#### [MATERIAL PROVIDED]
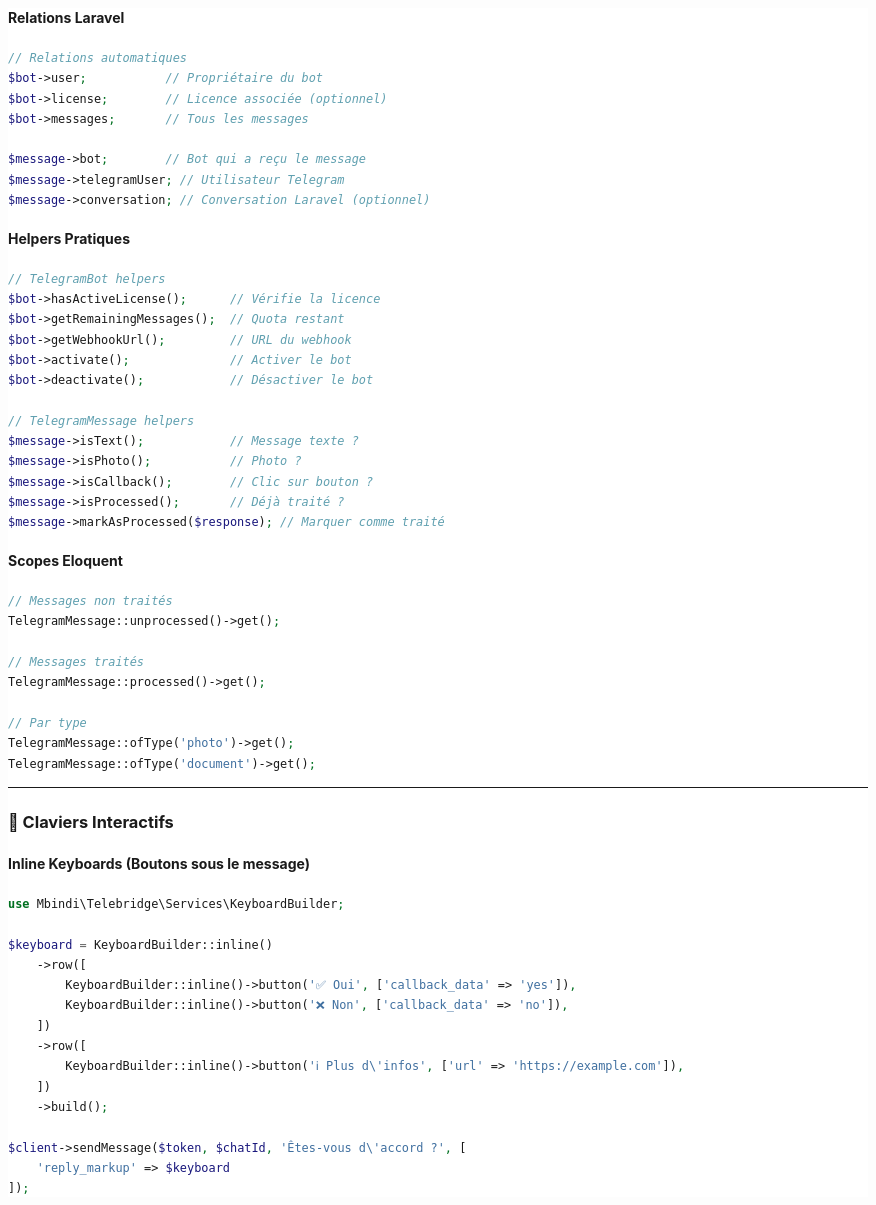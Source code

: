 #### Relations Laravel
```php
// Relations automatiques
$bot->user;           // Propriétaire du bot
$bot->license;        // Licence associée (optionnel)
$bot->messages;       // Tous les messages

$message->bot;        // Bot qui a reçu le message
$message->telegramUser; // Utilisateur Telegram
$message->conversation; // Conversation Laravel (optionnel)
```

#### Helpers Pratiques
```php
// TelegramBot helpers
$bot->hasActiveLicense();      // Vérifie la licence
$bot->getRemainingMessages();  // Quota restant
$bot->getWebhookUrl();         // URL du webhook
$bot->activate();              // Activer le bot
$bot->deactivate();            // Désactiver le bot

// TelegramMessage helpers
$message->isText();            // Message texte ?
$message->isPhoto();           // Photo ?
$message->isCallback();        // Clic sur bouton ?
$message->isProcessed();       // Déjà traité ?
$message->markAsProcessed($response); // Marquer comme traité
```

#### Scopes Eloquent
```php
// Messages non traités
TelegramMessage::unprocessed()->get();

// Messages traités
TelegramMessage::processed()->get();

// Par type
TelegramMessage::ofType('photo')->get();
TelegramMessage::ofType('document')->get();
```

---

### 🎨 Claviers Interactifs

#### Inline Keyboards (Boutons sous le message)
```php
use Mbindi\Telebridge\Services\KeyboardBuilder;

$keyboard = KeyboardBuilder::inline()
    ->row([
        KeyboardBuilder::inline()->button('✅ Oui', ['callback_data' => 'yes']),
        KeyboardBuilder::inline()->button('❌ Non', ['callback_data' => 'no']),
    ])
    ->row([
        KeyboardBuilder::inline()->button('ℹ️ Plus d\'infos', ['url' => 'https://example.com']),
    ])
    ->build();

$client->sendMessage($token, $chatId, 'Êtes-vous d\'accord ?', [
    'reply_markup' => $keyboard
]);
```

#### [WHAT YOU HAVE TO DO]
Where pictures occur in the material above, omit them and return everything else exactly.

#### [TASK RESULT]
Source code

: #### Relations Laravel
```php
// Relations automatiques
$bot->user;           // Propriétaire du bot
$bot->license;        // Licence associée (optionnel)
$bot->messages;       // Tous les messages

$message->bot;        // Bot qui a reçu le message
$message->telegramUser; // Utilisateur Telegram
$message->conversation; // Conversation Laravel (optionnel)
```

#### Helpers Pratiques
```php
// TelegramBot helpers
$bot->hasActiveLicense();      // Vérifie la licence
$bot->getRemainingMessages();  // Quota restant
$bot->getWebhookUrl();         // URL du webhook
$bot->activate();              // Activer le bot
$bot->deactivate();            // Désactiver le bot

// TelegramMessage helpers
$message->isText();            // Message texte ?
$message->isPhoto();           // Photo ?
$message->isCallback();        // Clic sur bouton ?
$message->isProcessed();       // Déjà traité ?
$message->markAsProcessed($response); // Marquer comme traité
```

#### Scopes Eloquent
```php
// Messages non traités
TelegramMessage::unprocessed()->get();

// Messages traités
TelegramMessage::processed()->get();

// Par type
TelegramMessage::ofType('photo')->get();
TelegramMessage::ofType('document')->get();
```

---

### 🎨 Claviers Interactifs

#### Inline Keyboards (Boutons sous le message)
```php
use Mbindi\Telebridge\Services\KeyboardBuilder;

$keyboard = KeyboardBuilder::inline()
    ->row([
        KeyboardBuilder::inline()->button('✅ Oui', ['callback_data' => 'yes']),
        KeyboardBuilder::inline()->button('❌ Non', ['callback_data' => 'no']),
    ])
    ->row([
        KeyboardBuilder::inline()->button('ℹ️ Plus d\'infos', ['url' => 'https://example.com']),
    ])
    ->build();

$client->sendMessage($token, $chatId, 'Êtes-vous d\'accord ?', [
    'reply_markup' => $keyboard
]);
```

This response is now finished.